Underbelly Cowgate, Edinburgh Festival Fringe, 4th August 2017

Sam Goodburn in ‘Dumbstruck’ IMAGE: Craig Kirkwood

Being a clown is hard. The best are usually at least 40 years old. Sam Goodburn has only just turned 23, and he is very very good. His first full-length show, Dumbstruck, has been expertly directed by Fraser Hooper, but it’s Sam’s performance skills that keep us laughing with him as he awkwardly attempts to manage the morning after a steamy score with the invisibly snoring Susan.

Sam’s lanky physique and long face emphasise a lovable geek persona, and the glorious development of the show from careful creeping to complete chaos is a joy to watch as it unfolds. If we think the room looks a mess when we arrive, it unravels into a special kind of mayhem as we follow the hapless youth’s attempts to fix mistakes and stay on his snoozing lady’s sweet side. The final scene brings the story to a beautiful and unexpected conclusion after a riot of hilarious ridiculousness that leaves me holding my cheeks from laughing so much.

Sam Goodburn in ‘Dumbstruck’

Sam has won major national awards for unicycling, juggling and contemporary circus, although he doesn’t flaunt those abilities from the offset We are gradually let in on his balance and manipulation skills as they build, through feigned disaster, while his character’s hold on the situation conversely disintegrates over the hour.

When I see the show it is still in preview, and the lights and sound cues do not always come according to plan. Or is that, actually, part of the plan? All the pieces of Sam’s universe conspire against him – the toaster timer plays to its own tune, mobile phones cause havoc hurtling through the air, and the bits of clothing strewn around the chintzy flat fall apart in his cleverly clumsy hands – why should the sound technician be any different?

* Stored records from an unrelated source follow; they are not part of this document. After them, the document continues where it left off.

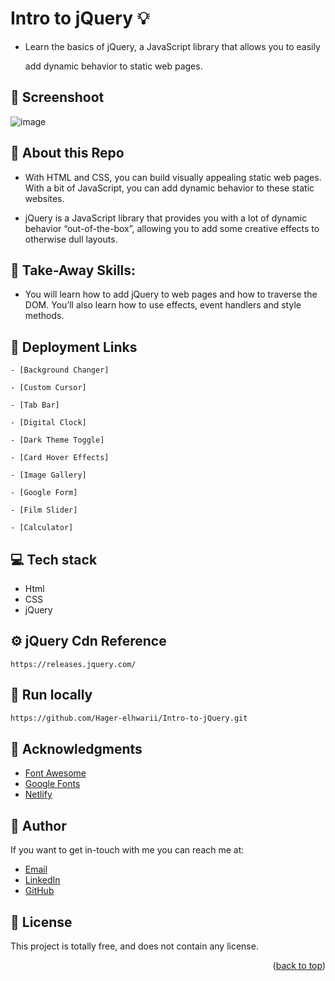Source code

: # Intro to jQuery :bulb:
<a name="readme-top"></a>
- Learn the basics of jQuery, a JavaScript library that allows you to easily
  
   add dynamic behavior to static web pages.
  
## 📸  Screenshoot
![image](https://github.com/Hager-elhwarii/Intro-to-jQuery/assets/80959882/3db059da-9f01-43b7-a34e-b29c9c26099b)

## 🌸 About this Repo
- With HTML and CSS, you can build visually appealing static web pages. With a bit of JavaScript, you can add dynamic behavior to these static websites.

- jQuery is a JavaScript library that provides you with a lot of dynamic behavior “out-of-the-box”, allowing you to add some creative effects to otherwise dull layouts.

## 🤸 Take-Away Skills:
- You will learn how to add jQuery to web pages and how to traverse the DOM. You’ll also learn how to use effects, event handlers and style methods.


## 🚀 Deployment Links
<div width='100%'>
   <div width='49%'>
     
    - [Background Changer]
    
    - [Custom Cursor]
    
    - [Tab Bar]
    
    - [Digital Clock]
    
    - [Dark Theme Toggle]
    
  </div>
  
   <div width='49%'>
    
    - [Card Hover Effects]
    
    - [Image Gallery]
    
    - [Google Form]
    
    - [Film Slider]
    
    - [Calculator]
    
  </div>
</div>
 
## 💻 Tech stack
- Html
- CSS
- jQuery

## ⚙️ jQuery Cdn Reference

```
https://releases.jquery.com/
```

##  🔐 Run locally 

```bash
https://github.com/Hager-elhwarii/Intro-to-jQuery.git
```

## 📌 Acknowledgments
- [Font Awesome](https://fontawesome.com/)
- [Google Fonts](http://hager.a.elhawary@gmail.com/)
- [Netlify](https://www.netlify.com/)

## 🦄   Author
If you want to get in-touch with me you can reach me at:
-  [Email](http://hager.a.elhawary@gmail.com/)
-  [LinkedIn](https://www.linkedin.com/in/hager-omar-elhawary/)
-  [GitHub](https://github.com/Hager-elhwarii)

## 📘 License
This project is totally free,  and does not contain any license.





<p align="right">(<a href="#readme-top">back to top</a>)</p>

The development of a frustrated relationship between them is part of the fun in a show where the character’s intentions never quite manifest as he’d like.

‘Dumbstruck’, by Sam Goodburn at Edinburgh Fringe

Dumbstruck gives me a really good time, and the casting of saviour Brian from the audience brings a whole new level to the improvisations and makes me want to return on a daily basis to see events unfold in all their future incarnations, and to get my feel-good fix.